┌─ Input for this task

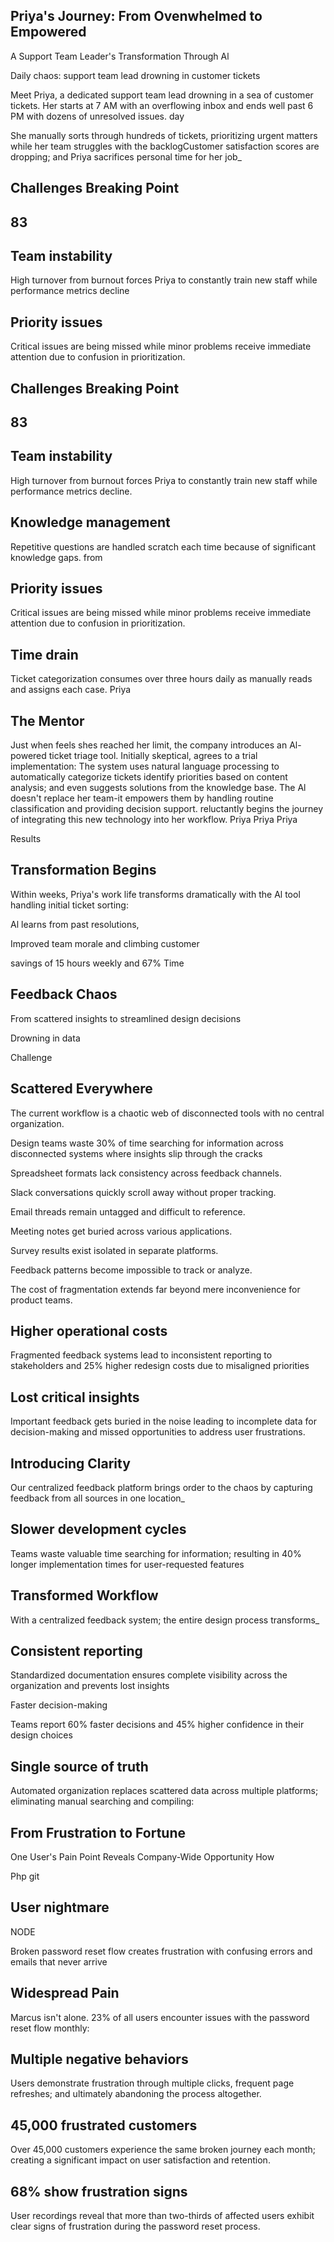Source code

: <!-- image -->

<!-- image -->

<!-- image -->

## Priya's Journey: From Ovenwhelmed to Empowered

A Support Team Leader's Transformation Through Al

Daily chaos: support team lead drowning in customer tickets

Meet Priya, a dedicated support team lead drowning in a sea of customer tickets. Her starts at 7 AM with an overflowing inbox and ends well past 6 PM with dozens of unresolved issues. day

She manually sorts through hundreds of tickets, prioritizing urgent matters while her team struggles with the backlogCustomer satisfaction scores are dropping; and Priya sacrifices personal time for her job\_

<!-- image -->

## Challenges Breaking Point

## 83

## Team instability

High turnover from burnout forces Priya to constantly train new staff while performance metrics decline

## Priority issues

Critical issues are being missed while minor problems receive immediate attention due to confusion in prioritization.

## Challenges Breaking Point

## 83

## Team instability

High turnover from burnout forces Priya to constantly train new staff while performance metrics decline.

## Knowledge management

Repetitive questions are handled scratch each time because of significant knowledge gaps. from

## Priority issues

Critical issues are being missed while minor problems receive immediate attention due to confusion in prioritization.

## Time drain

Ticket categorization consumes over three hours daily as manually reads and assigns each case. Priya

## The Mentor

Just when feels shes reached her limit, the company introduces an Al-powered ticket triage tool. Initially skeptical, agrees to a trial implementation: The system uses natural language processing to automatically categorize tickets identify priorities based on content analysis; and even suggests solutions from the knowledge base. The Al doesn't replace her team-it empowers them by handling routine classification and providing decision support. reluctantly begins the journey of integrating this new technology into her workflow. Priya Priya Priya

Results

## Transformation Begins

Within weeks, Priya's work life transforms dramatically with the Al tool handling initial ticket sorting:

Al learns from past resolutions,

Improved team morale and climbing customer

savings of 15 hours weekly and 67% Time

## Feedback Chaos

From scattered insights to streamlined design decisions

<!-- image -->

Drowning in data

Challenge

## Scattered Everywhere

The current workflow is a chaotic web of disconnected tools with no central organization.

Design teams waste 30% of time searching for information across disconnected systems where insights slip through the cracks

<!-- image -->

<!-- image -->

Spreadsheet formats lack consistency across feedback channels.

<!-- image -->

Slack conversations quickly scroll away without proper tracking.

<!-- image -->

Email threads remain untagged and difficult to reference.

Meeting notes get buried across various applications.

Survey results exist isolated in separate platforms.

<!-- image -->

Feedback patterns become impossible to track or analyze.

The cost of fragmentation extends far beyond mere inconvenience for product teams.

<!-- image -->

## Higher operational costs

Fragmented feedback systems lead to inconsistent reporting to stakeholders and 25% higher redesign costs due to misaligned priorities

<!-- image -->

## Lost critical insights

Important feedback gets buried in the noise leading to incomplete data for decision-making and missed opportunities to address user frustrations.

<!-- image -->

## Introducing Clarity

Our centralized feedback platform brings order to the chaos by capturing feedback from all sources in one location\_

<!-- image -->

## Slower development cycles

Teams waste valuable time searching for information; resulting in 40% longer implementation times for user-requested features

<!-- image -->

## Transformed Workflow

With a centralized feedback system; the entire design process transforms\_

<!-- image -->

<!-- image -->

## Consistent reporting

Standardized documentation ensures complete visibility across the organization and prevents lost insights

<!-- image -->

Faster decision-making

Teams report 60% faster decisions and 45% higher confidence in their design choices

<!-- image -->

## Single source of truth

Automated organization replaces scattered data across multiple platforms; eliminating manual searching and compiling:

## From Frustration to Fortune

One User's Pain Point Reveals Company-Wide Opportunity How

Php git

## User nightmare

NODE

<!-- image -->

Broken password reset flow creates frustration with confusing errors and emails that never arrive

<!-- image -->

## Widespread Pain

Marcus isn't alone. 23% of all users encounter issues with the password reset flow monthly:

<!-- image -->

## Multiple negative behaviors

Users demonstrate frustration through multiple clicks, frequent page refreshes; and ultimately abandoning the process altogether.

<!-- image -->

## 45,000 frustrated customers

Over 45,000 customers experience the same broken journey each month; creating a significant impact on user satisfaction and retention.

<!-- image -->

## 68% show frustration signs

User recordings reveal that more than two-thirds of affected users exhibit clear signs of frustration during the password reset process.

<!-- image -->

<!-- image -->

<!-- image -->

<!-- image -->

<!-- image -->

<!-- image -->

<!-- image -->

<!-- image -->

└─
┌─ Input for this task

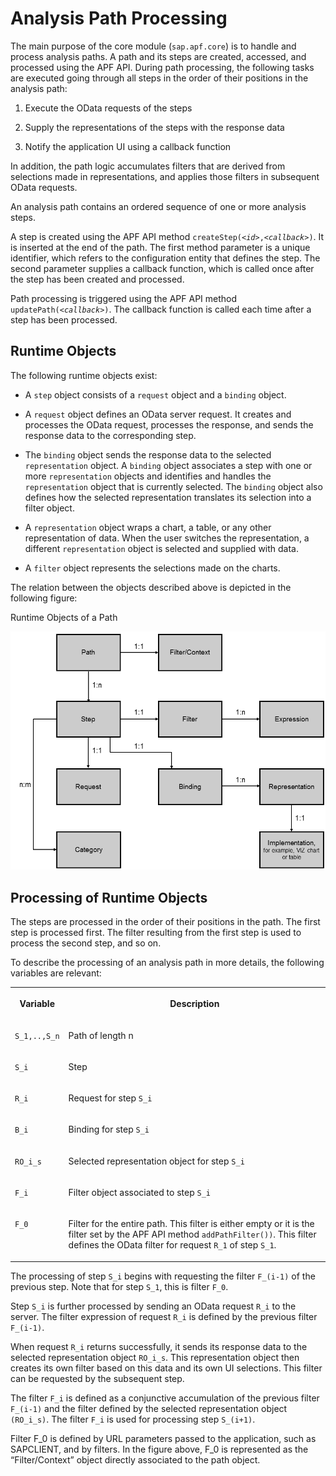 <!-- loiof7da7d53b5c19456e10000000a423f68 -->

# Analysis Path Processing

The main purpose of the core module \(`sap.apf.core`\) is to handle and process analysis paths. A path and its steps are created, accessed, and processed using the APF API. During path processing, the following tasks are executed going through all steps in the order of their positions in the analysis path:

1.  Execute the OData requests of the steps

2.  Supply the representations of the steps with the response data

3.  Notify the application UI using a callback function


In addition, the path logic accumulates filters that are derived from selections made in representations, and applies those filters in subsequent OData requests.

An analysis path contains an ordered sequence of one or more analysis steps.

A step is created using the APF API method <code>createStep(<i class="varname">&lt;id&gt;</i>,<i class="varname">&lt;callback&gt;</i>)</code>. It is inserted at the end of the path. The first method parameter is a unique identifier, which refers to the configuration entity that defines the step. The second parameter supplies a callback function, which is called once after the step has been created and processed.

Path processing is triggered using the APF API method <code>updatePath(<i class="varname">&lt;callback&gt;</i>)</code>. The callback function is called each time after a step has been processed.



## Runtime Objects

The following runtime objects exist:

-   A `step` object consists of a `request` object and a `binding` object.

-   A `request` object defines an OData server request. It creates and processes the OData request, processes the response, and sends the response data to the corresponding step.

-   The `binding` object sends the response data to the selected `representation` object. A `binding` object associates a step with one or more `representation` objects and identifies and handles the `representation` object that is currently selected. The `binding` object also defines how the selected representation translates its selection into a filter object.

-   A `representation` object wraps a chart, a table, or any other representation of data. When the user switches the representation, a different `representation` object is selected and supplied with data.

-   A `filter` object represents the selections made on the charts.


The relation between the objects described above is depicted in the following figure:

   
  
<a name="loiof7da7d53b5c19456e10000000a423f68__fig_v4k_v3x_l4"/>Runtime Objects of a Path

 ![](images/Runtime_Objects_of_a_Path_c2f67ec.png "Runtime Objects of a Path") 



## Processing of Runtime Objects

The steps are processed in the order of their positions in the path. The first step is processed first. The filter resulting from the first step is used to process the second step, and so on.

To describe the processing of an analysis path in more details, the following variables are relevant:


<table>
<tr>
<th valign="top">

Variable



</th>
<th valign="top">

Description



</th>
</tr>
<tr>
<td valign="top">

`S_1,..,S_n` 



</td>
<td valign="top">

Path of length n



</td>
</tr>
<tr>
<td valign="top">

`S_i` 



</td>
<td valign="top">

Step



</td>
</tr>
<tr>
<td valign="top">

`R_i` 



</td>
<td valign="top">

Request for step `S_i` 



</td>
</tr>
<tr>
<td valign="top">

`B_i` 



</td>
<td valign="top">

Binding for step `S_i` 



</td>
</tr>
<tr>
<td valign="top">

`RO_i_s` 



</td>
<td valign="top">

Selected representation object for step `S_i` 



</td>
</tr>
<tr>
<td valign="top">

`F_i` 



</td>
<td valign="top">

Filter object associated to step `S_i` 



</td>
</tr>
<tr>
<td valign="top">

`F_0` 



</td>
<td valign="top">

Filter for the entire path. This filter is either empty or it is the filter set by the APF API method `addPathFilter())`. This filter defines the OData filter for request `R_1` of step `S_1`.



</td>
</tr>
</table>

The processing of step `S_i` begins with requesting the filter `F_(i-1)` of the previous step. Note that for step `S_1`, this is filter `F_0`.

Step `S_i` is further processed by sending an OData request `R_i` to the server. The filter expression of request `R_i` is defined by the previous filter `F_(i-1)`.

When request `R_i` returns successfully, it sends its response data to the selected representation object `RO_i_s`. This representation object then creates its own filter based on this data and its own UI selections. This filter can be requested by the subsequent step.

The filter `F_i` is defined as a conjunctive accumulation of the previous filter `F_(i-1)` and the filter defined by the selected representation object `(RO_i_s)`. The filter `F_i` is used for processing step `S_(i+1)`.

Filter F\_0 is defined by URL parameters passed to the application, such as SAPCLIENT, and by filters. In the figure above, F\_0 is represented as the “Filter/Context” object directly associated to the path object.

└─

* **What is needed**
If a line in the records contains the string "filters", copy it out.

* **Reply to the exercise**
In addition, the path logic accumulates filters that are derived from selections made in representations, and applies those filters in subsequent OData requests.
Filter F\_0 is defined by URL parameters passed to the application, such as SAPCLIENT, and by filters. In the figure above, F\_0 is represented as the “Filter/Context” object directly associated to the path object.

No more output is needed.